Jodi é uma colaboração existente entre dois artistas holandeses, Joan Weemskerk e Dirk Paesmans. Todo o seu trabalho se baseia no desenvolvimento de projectos que têm como base, e neste caso como produto final, a linguagem binária oferecida pelo computador. Ao contrário de muitos outros artistas com trabalho nesta área, no caso de Jodi, o referente e o próprio resultado final encontram-se confinados à própria máquina.
As suas estratégias de intervenção passam pela utilização de vários suportes para veicular o seu trabalho, basicamente o cd-rom e a internet.
Na rede os projectos apresentados tiram partido da própria linguagem da internet.

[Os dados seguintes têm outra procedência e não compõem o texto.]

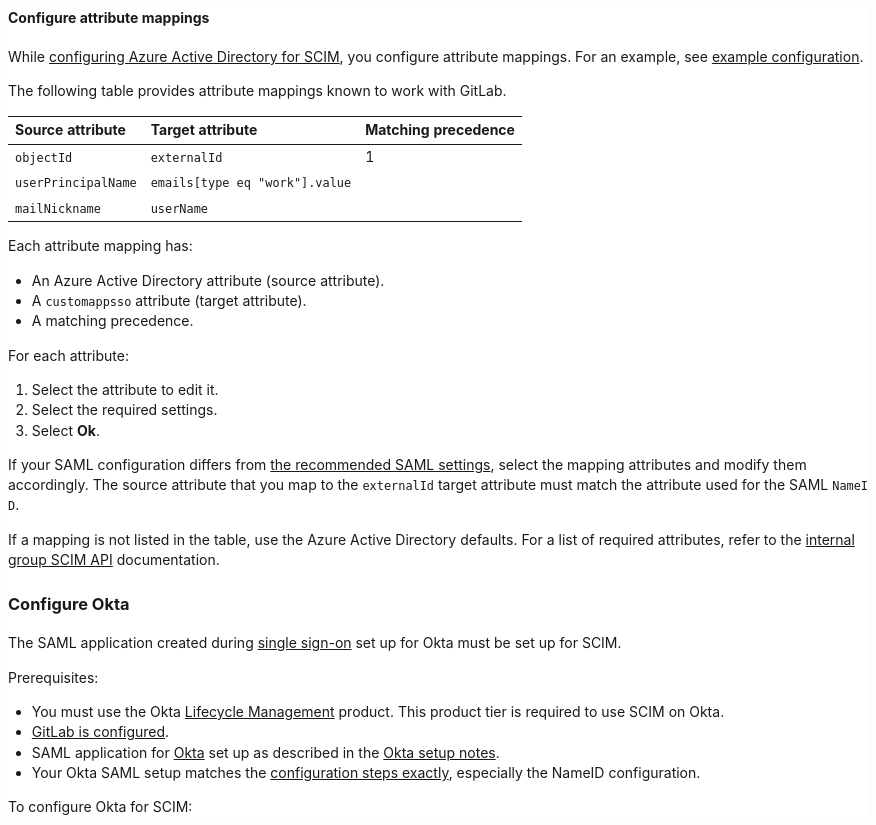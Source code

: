 #### Configure attribute mappings

While [configuring Azure Active Directory for SCIM](#configure-azure-active-directory), you configure attribute mappings.
For an example, see [example configuration](example_saml_config.md#scim-mapping).

The following table provides attribute mappings known to work with GitLab.

| Source attribute    | Target attribute               | Matching precedence |
|:--------------------|:-------------------------------|:--------------------|
| `objectId`          | `externalId`                   | 1                   |
| `userPrincipalName` | `emails[type eq "work"].value` |                     |
| `mailNickname`      | `userName`                     |                     |

Each attribute mapping has:

- An Azure Active Directory attribute (source attribute).
- A `customappsso` attribute (target attribute).
- A matching precedence.

For each attribute:

1. Select the attribute to edit it.
1. Select the required settings.
1. Select **Ok**.

If your SAML configuration differs from [the recommended SAML settings](index.md#azure), select the mapping
attributes and modify them accordingly. The source attribute that you map to the `externalId`
target attribute must match the attribute used for the SAML `NameID`.

If a mapping is not listed in the table, use the Azure Active Directory defaults. For a list of required attributes,
refer to the [internal group SCIM API](../../../development/internal_api/index.md#group-scim-api) documentation.

### Configure Okta

The SAML application created during [single sign-on](index.md) set up for Okta must be set up for SCIM.

Prerequisites:

- You must use the Okta [Lifecycle Management](https://www.okta.com/products/lifecycle-management/) product. This
  product tier is required to use SCIM on Okta.
- [GitLab is configured](#configure-gitlab).
- SAML application for [Okta](https://developer.okta.com/docs/guides/build-sso-integration/saml2/main/) set up as
  described in the [Okta setup notes](index.md#okta).
- Your Okta SAML setup matches the [configuration steps exactly](index.md), especially the NameID configuration.

To configure Okta for SCIM:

Se, por um lado, o acidente está presente em projectos como o "error 404", onde existe um intencional tirar partido da manipulação, deliberadamente errada, da navegação na net, então é necessário acrescentar que o "error 404" é uma das mensagens de erro mais comuns na internet e é apresentado sempre que existem dificuldades de vária ordem na apresentação de uma página. Ou porque o endereço já não existe ou se modificou e foi mal redigido, ou porque está fora de serviço, ou, então, porque outro erro de navegação foi cometido. O que é importante é a possibilidade de tirar partido de anomalias disfuncionais que nasceram como informação e foram transfigurados em projecto artístico: "JODI's aproach is strongly media-conscious, exploiting unexpected potencials of computers and networks, their components and users who cannot be passive spectators but have to interact in order to experience the work." (Catálogo do festival Deaf, 1998)
De forma diferente é utilizada a linguagem binária na construção de outros projectos para a rede. Nestes o que é visível é a programação de sequências combinatórias variadas que se apresentam em contínuos desenvolvimentos. O receptor fica frente a centenas de linhas de programação informática que aparentemente não têm qualquer ligação com o que seria esperado quando da visita a uma página. Para além do efeito deceptivo provocado existe aqui também uma intencionalidade de desprogramar a própria linguagem. A desprogramação, contudo, não é efectuada em torno da proposta que é apresentada, esta é perfeitamente convincente. Aos olhos de um qualquer especialista em programação, mesmo que mediano, é perceptível que se trata de construções "algorítmicas eficientes" (Ruelle, 1991), o que se passa é uma inversão do sentido natural das coisas na aparência da página. Ao contrário da situação "habitual" o que é mostrado é a, normalmente, estrutura oculta da página, isto é, a sua programação. O que fica oculto é o resultado visual pretendido, apenas acessível àqueles que conseguem chegar a níveis de manuseamento da navegação que lhes permita descobrir a componente onde habitualmente se esconde a programação.
A consciência do medium como potencial de trabalho artístico vem provar que também aqui é possível trabalhar de forma interessante com as contingências inerentes à própria linguagem. Nada de novo se entendermos esta como uma evolução de posicionamentos experimentais que já persistem em actividade há longos anos.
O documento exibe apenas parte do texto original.